Never Pull an All-Nighter Again (unless you want to)

The All-Nighter:  a panic and caffeine-fueled attempt to cobble together an acceptable academic document such as an essay, lab report, or problem set.  Usually directly followed by The Mad Dash to wherever said document is due.

If you are entering freshman year or are a chronic procrastinator, this post is for you.  You cannot write a quality paper in one night.  It’s just not going to happen.

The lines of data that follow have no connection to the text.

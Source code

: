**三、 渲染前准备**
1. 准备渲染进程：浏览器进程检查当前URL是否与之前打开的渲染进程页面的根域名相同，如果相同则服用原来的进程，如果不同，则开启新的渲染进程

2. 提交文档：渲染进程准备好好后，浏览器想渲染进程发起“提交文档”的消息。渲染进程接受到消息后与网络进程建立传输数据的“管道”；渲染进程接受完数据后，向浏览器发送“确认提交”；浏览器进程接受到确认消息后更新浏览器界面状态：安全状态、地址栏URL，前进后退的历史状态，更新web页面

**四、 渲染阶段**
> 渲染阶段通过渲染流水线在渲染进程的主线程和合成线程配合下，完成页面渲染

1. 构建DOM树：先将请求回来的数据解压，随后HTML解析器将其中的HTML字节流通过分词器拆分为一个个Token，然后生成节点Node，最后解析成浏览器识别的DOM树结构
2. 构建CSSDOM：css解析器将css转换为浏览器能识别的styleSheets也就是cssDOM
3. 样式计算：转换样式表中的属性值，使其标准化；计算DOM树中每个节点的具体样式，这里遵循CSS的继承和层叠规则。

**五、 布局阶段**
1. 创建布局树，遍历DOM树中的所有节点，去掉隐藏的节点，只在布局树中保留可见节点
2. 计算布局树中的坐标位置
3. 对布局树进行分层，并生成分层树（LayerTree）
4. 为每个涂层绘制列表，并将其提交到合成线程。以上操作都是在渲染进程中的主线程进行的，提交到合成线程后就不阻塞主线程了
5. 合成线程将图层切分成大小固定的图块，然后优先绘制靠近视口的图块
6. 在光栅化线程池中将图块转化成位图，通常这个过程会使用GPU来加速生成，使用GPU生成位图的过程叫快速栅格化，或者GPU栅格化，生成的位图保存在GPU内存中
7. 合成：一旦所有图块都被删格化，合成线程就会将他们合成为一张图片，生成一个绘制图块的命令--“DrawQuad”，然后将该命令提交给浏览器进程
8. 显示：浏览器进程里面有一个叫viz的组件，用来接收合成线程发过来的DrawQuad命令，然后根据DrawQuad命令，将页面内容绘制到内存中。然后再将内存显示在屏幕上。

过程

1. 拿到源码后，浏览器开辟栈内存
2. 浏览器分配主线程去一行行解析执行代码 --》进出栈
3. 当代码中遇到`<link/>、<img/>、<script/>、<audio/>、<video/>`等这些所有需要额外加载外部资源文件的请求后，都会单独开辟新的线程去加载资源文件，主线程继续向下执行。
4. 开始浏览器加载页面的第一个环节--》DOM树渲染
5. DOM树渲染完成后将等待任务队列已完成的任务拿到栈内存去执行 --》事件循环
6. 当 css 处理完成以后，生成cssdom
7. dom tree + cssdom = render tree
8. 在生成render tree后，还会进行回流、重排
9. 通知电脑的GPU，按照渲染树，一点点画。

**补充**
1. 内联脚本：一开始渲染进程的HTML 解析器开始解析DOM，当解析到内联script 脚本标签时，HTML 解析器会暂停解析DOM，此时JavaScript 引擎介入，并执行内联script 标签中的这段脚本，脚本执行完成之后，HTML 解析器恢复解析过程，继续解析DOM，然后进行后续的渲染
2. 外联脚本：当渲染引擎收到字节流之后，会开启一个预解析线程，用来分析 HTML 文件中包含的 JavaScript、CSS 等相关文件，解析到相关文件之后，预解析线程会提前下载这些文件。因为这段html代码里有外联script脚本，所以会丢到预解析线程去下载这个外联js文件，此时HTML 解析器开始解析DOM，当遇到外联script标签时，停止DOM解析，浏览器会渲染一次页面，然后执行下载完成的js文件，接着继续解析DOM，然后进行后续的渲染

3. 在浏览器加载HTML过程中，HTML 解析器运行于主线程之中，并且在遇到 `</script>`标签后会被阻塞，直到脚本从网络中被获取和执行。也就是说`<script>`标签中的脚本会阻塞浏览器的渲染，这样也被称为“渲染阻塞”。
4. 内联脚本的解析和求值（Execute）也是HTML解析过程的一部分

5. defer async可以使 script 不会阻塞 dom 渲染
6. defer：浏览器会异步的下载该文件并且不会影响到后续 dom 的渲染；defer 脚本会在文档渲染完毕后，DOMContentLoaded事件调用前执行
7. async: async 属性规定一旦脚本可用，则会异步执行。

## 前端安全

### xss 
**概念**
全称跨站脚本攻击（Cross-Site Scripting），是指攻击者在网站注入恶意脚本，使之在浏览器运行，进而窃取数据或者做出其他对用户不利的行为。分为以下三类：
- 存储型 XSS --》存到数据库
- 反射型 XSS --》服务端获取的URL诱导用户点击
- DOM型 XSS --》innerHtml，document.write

If you were here in person I would grab your face and squeeze your cheeks together like that aunt you avoid at family gatherings, look deeply into your wonderfully naive eyes and tell you not to sell yourself short like that.  OK?  They sound romantic and so…college, I hear you.  But it’s like trying to lose ten pounds in a day.  You’re not going to reach your goal and you’ll feel like crap the next day.  Shaky anxiety from too much caffeine and falling behind on everything else in life does not have to be part of your college experience, nor do you have to spend all your time in the library.  Here’s how:

If you have time to get schoolwork done during the day, use it.  Nighttime is full of distractions.  All your friends are out of class, meal times run long, better TV shows are on.  You get the point, the list is endless.

When it comes to writing a paper, give yourself ten hours for a 3-5 pager, double that for a 10-pager, and so on.  If you use a calendar like Google or Ical (which I highly recommend), use those time guidelines as a rule of thumb and give yourself a day as a cushion.  Any more than that is unrealistic if you’re a procrastinator.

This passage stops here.